Вообще, Алинский даёт повод подозревать его в плохом знании биографии Ганди, либо в умышленном искажении фактов. Так за несколько месяцев до смерти он говорит в интервью: «Возьмите даже Ганди: в течение десяти месяцев независимости Индии он согласился с принятием закона, делающего пассивное сопротивление преступлением, и отказался от своих ненасильственных принципов, поддержав военную оккупацию Кашмира. В дальнейшем мы увидели то же самое в Гоа и Пакистане». К слову: Ганди не называл сатьяграху «пассивным сопротивлением», более того, говорил, что ненасилие не означает бессилия.

Ганди погиб от руки фанатика спустя 5 месяцев после объявления независимости Индии, то есть не мог делать никаких заявлений «в течение десяти месяцев». Ганди до последнего дня пытался примирить индуистов и мусульман с помощью именно ненасилия. Он прошёл с мирной проповедью сотни деревень. За два дня до гибели закончил очередную, 16-ю по счёту, протестную голодовку, когда лидеры общин поклялись мирно улаживать конфликт. Да, Ганди пережил некое разочарование, но не в самом принципе ненасилия, а в своих личных возможностях повлиять на мирное решение масштабного конфликта, о чём неоднократно говорил.
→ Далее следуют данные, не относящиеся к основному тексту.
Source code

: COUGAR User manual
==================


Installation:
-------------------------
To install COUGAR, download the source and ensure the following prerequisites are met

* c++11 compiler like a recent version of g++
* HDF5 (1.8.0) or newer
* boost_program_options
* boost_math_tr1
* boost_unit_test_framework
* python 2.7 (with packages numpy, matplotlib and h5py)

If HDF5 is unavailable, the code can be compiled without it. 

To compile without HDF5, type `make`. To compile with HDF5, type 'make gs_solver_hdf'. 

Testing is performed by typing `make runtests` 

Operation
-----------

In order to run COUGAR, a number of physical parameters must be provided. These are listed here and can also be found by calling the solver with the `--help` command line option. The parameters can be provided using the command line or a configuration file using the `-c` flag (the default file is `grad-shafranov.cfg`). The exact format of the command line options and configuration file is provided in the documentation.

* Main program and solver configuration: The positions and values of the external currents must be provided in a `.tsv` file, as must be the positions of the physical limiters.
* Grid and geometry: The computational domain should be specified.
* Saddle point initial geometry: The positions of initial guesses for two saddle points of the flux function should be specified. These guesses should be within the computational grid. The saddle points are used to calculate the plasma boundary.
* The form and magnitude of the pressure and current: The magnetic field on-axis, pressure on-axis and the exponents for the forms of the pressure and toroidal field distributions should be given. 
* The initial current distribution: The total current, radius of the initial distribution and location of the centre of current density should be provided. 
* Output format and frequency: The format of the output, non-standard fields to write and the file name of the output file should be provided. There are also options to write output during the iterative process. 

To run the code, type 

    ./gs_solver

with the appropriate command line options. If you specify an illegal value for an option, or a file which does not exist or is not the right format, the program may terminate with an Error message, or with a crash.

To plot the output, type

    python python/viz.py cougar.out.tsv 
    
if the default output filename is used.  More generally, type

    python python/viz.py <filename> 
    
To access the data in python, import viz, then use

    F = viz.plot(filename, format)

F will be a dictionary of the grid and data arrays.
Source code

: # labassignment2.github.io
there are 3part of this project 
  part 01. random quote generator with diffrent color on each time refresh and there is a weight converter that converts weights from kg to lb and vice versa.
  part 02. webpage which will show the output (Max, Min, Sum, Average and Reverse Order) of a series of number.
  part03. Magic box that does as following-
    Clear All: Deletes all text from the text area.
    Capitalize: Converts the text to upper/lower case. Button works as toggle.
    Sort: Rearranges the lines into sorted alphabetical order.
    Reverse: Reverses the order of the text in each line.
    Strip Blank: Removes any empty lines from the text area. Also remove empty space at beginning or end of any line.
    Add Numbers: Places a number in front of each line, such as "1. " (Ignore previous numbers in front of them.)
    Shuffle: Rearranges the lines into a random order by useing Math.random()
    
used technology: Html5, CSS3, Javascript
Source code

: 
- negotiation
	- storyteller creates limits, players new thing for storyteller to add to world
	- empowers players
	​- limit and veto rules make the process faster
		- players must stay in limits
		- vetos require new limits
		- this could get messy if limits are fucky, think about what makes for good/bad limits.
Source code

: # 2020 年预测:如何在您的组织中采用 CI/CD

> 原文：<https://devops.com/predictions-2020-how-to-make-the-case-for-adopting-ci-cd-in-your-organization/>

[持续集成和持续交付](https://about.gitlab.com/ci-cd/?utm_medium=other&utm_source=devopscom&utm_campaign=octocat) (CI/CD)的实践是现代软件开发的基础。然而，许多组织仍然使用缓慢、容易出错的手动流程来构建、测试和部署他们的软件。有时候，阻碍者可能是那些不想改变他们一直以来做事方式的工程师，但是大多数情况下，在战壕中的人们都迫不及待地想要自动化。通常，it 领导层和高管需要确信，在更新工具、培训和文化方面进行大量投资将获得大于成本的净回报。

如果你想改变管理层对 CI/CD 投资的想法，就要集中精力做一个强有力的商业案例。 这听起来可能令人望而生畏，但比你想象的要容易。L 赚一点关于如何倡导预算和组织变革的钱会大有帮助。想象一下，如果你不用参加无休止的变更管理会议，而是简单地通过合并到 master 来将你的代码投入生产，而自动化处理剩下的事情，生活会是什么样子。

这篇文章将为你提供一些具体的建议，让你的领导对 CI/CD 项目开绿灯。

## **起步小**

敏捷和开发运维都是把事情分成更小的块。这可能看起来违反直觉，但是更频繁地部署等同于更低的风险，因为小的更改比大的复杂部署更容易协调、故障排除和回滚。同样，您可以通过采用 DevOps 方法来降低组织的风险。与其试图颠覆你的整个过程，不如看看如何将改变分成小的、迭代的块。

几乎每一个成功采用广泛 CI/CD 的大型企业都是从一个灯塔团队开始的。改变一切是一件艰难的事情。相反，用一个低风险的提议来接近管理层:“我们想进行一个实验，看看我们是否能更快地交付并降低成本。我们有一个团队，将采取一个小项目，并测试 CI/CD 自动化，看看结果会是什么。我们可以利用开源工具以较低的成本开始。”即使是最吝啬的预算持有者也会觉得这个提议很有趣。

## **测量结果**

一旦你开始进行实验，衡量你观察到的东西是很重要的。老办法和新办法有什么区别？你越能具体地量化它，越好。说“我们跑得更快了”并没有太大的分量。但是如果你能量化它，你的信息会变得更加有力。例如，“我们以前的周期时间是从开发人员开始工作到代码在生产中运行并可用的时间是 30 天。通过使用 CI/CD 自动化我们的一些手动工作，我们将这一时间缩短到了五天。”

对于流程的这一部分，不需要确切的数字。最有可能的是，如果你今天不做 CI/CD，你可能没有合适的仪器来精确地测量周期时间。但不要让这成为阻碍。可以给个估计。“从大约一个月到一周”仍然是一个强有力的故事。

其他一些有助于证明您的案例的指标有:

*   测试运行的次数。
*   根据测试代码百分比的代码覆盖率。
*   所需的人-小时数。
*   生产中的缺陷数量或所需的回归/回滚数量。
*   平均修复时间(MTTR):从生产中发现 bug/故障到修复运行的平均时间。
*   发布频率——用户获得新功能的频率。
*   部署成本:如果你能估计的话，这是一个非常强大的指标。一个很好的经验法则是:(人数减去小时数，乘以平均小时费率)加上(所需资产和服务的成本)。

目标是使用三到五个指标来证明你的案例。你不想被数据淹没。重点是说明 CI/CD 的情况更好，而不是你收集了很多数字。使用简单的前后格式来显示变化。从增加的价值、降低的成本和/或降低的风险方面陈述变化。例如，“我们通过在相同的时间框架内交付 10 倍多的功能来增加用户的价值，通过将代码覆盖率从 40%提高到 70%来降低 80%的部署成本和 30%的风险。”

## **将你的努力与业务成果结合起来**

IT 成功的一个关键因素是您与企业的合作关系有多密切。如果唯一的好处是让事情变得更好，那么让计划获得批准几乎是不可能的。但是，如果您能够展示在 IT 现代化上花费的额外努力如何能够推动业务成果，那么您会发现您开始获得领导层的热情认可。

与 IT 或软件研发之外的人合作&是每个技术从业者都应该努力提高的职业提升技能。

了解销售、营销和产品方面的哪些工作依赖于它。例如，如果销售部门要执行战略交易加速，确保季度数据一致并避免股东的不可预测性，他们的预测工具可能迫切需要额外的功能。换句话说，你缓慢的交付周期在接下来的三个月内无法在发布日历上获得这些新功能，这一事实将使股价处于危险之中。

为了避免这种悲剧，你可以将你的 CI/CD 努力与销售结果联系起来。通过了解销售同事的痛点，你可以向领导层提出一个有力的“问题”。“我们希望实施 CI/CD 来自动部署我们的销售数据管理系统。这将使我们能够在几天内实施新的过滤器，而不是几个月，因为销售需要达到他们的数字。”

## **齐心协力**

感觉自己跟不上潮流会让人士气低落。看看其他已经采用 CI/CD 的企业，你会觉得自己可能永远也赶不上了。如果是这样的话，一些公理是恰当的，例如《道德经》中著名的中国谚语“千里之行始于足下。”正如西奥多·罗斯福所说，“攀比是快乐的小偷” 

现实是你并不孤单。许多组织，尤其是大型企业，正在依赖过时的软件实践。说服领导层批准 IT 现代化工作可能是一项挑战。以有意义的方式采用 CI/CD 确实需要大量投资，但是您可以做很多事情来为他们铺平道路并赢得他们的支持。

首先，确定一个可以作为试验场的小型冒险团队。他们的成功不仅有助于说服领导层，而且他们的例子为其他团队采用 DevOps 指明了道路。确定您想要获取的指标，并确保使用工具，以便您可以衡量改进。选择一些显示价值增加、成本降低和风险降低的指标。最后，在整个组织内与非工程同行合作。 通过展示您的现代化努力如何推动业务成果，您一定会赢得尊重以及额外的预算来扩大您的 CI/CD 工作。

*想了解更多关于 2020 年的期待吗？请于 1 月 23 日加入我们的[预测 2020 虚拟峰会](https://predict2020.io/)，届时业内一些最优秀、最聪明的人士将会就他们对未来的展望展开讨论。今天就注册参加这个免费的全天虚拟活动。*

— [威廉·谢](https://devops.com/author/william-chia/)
Он до конца был против разделения страны на две части по религиозному принципу (Индия и Пакистан), до конца верил, что религиозные различия не являются основой конфликта, что этот конфликт искусственно раздувается. Ганди уступил давлению и молча поддержал разделение только тогда, когда увидел, что на пороге ещё большее зло — гражданская война. Ввод войск в Кашмир в ответ на военный захват территории мусульманами — это уже правление Дж. Неру и других вождей, действующих целиком и полностью в логике «государственного реализма».

Как и положено человеку, чурающемуся вопросов веры и религиозной этики, Алинский в своём анализе обходит молчанием всю суть духовной и идейной стороны движения Ганди. Почему Мохандаса Ганди прозвали «махатмой», то есть «высоким духом». Почему тактикой борьбы стала «сатьяграха», и что это за истины, в которых необходимо упорствовать. Почему кровавые события в Пенджабе в самом начале сатьяграхи, когда мирные демонстранты не удержались от ответного насилия и спровоцировали массовую бойню со стороны армии, Ганди считал своей личной ошибкой «величиной с Гималаи». Почему только «ахимса» способна, в конечном счёте, прекратить бесконечное воспроизводство насилия в мире, когда насилие против насилия преумножает насилие. И почему «сварадж» для Ганди — это не просто муниципальное самоуправление, но и самоуправление собой, своими помыслами и поступками.

Разумеется, если народ допустил над собой насилие в своей крайней форме, в виде тирании или в виде внешнего нападения с целью физического уничтожения (как агрессия нацистской Германии по отношению к СССР), то уже поздно применять тактики ненасилия, как невозможно вылечить травами гангрену. Но нельзя агрессивные тактики ставить на одну доску с миролюбивыми. Это не однородные инструменты, одни в ряду других.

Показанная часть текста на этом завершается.